- Exercise brief
Look through the listing for the word "known". Copy each line that has it.
*-*-*
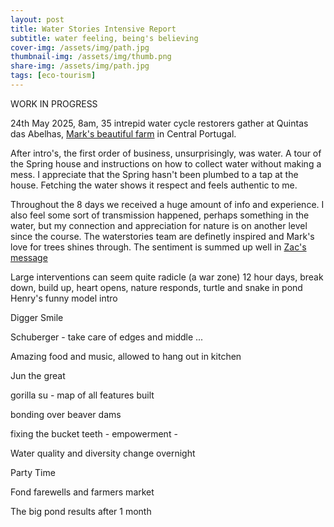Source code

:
 ```yaml
---
layout: post
title: Water Stories Intensive Report
subtitle: water feeling, being's believing
cover-img: /assets/img/path.jpg
thumbnail-img: /assets/img/thumb.png
share-img: /assets/img/path.jpg
tags: [eco-tourism]
---
```


WORK IN PROGRESS

24th May 2025, 8am, 35 intrepid water cycle restorers gather at Quintas das Abelhas, [Mark's beautiful farm](https://growback.eu) in Central Portugal.

After intro's, the first order of business, unsurprisingly, was water. A tour of the Spring house and instructions on how to collect water without making a mess.
I appreciate that the Spring hasn't been plumbed to a tap at the house. Fetching the water shows it respect and feels authentic to me.

Throughout the 8 days we received a huge amount of info and experience.
I also feel some sort of transmission happened, perhaps something in the water, but my connection and appreciation for nature is on another level since the course.
The waterstories team are definetly inspired and Mark's love for trees shines through. The sentiment is summed up well in [Zac's message](https://checkdam.org/2025-04-20-zacs-message/)

Large interventions can seem quite radicle (a war zone)
12 hour days, break down, build up, heart opens, nature responds, turtle and snake in pond
Henry's funny model intro

Digger Smile

Schuberger - take care of edges and middle ...

Amazing food and music, allowed to hang out in kitchen

Jun the great

gorilla su - map of all features built

bonding over beaver dams

fixing the bucket teeth - empowerment -

Water quality and diversity change overnight

Party Time

Fond farewells and farmers market

The big pond results after 1 month
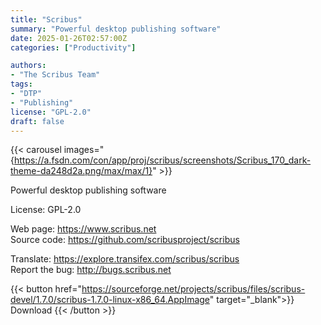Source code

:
 ```yaml
---
title: "Scribus"
summary: "Powerful desktop publishing software"
date: 2025-01-26T02:57:00Z
categories: ["Productivity"]

authors:
- "The Scribus Team"
tags: 
- "DTP"
- "Publishing"
license: "GPL-2.0"
draft: false
---
```


{{< carousel images="{https://a.fsdn.com/con/app/proj/scribus/screenshots/Scribus_170_dark-theme-da248d2a.png/max/max/1}" >}}

Powerful desktop publishing software

License: GPL-2.0

Web page: <https://www.scribus.net>  
Source code: <https://github.com/scribusproject/scribus>

Translate: <https://explore.transifex.com/scribus/scribus>  
Report the bug: <http://bugs.scribus.net>  

{{< button href="https://sourceforge.net/projects/scribus/files/scribus-devel/1.7.0/scribus-1.7.0-linux-x86_64.AppImage" target="_blank">}}
Download
{{< /button >}}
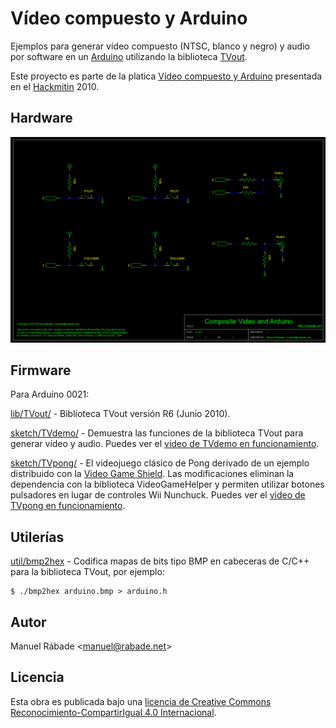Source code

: Vídeo compuesto y Arduino
=========================

Ejemplos para generar vídeo compuesto (NTSC, blanco y negro) y audio
por software en un [Arduino](http://arduino.cc) utilizando la
biblioteca [TVout](http://code.google.com/p/arduino-tvout/).

Este proyecto es parte de la platica [Vídeo compuesto y
Arduino](https://speakerdeck.com/manuelrabade/video-compuesto-y-arduino)
presentada en el [Hackmitin](http://hackmitin.espora.org) 2010.

Hardware
--------

![Esquemático](sch/tv.png "Esquemático")

Firmware
--------

Para Arduino 0021:

[lib/TVout/](lib/TVout/) - Biblioteca TVout versión R6 (Junio 2010).

[sketch/TVdemo/](sketch/TVdemo/) - Demuestra las funciones de la
biblioteca TVout para generar vídeo y audio. Puedes ver el [video de
TVdemo en funcionamiento](https://vimeo.com/16648861).

[sketch/TVpong/](sketch/TVpong/) - El videojuego clásico de Pong
derivado de un ejemplo distribuido con la [Video Game
Shield](http://wayneandlayne.com/projects/video-game-shield/). Las
modificaciones eliminan la dependencia con la biblioteca
VideoGameHelper y permiten utilizar botones pulsadores en lugar de
controles Wii Nunchuck. Puedes ver el [video de TVpong en
funcionamiento](https://vimeo.com/16648980).

Utilerías
---------

[util/bmp2hex](bin/bmp2hex) - Codifica mapas de bits tipo BMP en
cabeceras de C/C++ para la biblioteca TVout, por ejemplo:

```
$ ./bmp2hex arduino.bmp > arduino.h
```

Autor
-----

Manuel Rábade <[manuel@rabade.net](mailto:manuel@rabade.net)>

Licencia
--------

Esta obra es publicada bajo una [licencia de Creative Commons
Reconocimiento-CompartirIgual 4.0
Internacional](http://creativecommons.org/licenses/by-sa/4.0/).
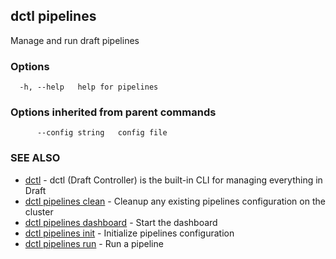 ## dctl pipelines

Manage and run draft pipelines

### Options

```
  -h, --help   help for pipelines
```

### Options inherited from parent commands

```
      --config string   config file
```

### SEE ALSO

* [dctl](dctl.md)	 - dctl (Draft Controller) is the built-in CLI for managing everything in Draft
* [dctl pipelines clean](dctl_pipelines_clean.md)	 - Cleanup any existing pipelines configuration on the cluster
* [dctl pipelines dashboard](dctl_pipelines_dashboard.md)	 - Start the dashboard
* [dctl pipelines init](dctl_pipelines_init.md)	 - Initialize pipelines configuration
* [dctl pipelines run](dctl_pipelines_run.md)	 - Run a pipeline


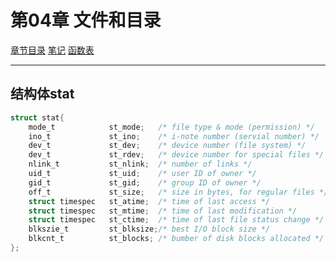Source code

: <h1 id=file_type>
    第04章 文件和目录
</h1>

[章节目录](../../README.md#title_ch04 "返回章节目录")
[笔记](notes.md "进入笔记")
[函数表](type.md "进入函数表")

---

<h2 id=type_struct_stat>
    结构体stat
</h2>

```c
struct stat{
    mode_t            st_mode;   /* file type & mode (permission) */
    ino_t             st_ino;    /* i-note number (servial number) */
    dev_t             st_dev;    /* device number (file system) */
    dev_t             st_rdev;   /* device number for special files */
    nlink_t           st_nlink;  /* number of links */
    uid_t             st_uid;    /* user ID of owner */
    gid_t             st_gid;    /* group ID of owner */
    off_t             st_size;   /* size in bytes, for regular files */
    struct timespec   st_atime;  /* time of last access */
    struct timespec   st_mtime;  /* time of last modification */
    struct timespec   st_ctime;  /* time of last file status change */
    blkszie_t         st_blksize;/* best I/O block size */
    blkcnt_t          st_blocks; /* bumber of disk blocks allocated */
};
```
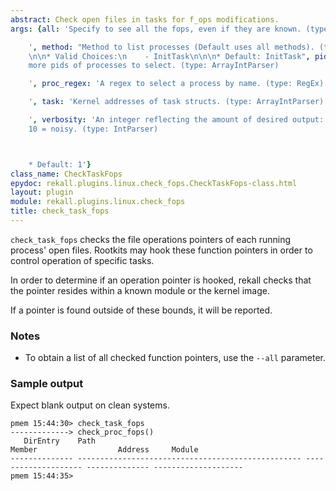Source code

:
 ```yaml
---
abstract: Check open files in tasks for f_ops modifications.
args: {all: 'Specify to see all the fops, even if they are known. (type: Boolean)

    ', method: "Method to list processes (Default uses all methods). (type: ChoiceArray)\n\
    \n\n* Valid Choices:\n    - InitTask\n\n\n* Default: InitTask", pids: 'One or
    more pids of processes to select. (type: ArrayIntParser)

    ', proc_regex: 'A regex to select a process by name. (type: RegEx)

    ', task: 'Kernel addresses of task structs. (type: ArrayIntParser)

    ', verbosity: 'An integer reflecting the amount of desired output: 0 = quiet,
    10 = noisy. (type: IntParser)



    * Default: 1'}
class_name: CheckTaskFops
epydoc: rekall.plugins.linux.check_fops.CheckTaskFops-class.html
layout: plugin
module: rekall.plugins.linux.check_fops
title: check_task_fops
---
```


`check_task_fops` checks the file operations pointers of each running process'
open files. Rootkits may hook these function pointers in order to control
operation of specific tasks.

In order to determine if an operation pointer is hooked, rekall checks that the
pointer resides within a known module or the kernel image.

If a pointer is found outside of these bounds, it will be reported.

### Notes
 * To obtain a list of all checked function pointers, use the `--all`
   parameter.

### Sample output

Expect blank output on clean systems.

```
pmem 15:44:30> check_task_fops
-------------> check_proc_fops()
   DirEntry    Path                                               Member                  Address     Module              
-------------- -------------------------------------------------- -------------------- -------------- --------------------
pmem 15:44:35> 
```
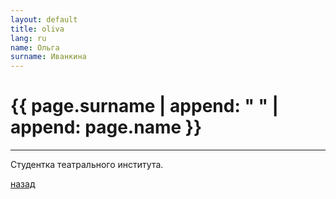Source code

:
 ```yaml
---
layout: default
title: oliva
lang: ru
name: Ольга
surname: Иванкина
---
```


# [](#header-1) {{ page.surname | append: " " | append: page.name }}

_________

Студентка театрального института. 

[назад](../students/)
*-*-*
- Expected answer
args: {all: 'Specify to see all the fops, even if they are known. (type: Boolean)
pointer resides within a known module or the kernel image.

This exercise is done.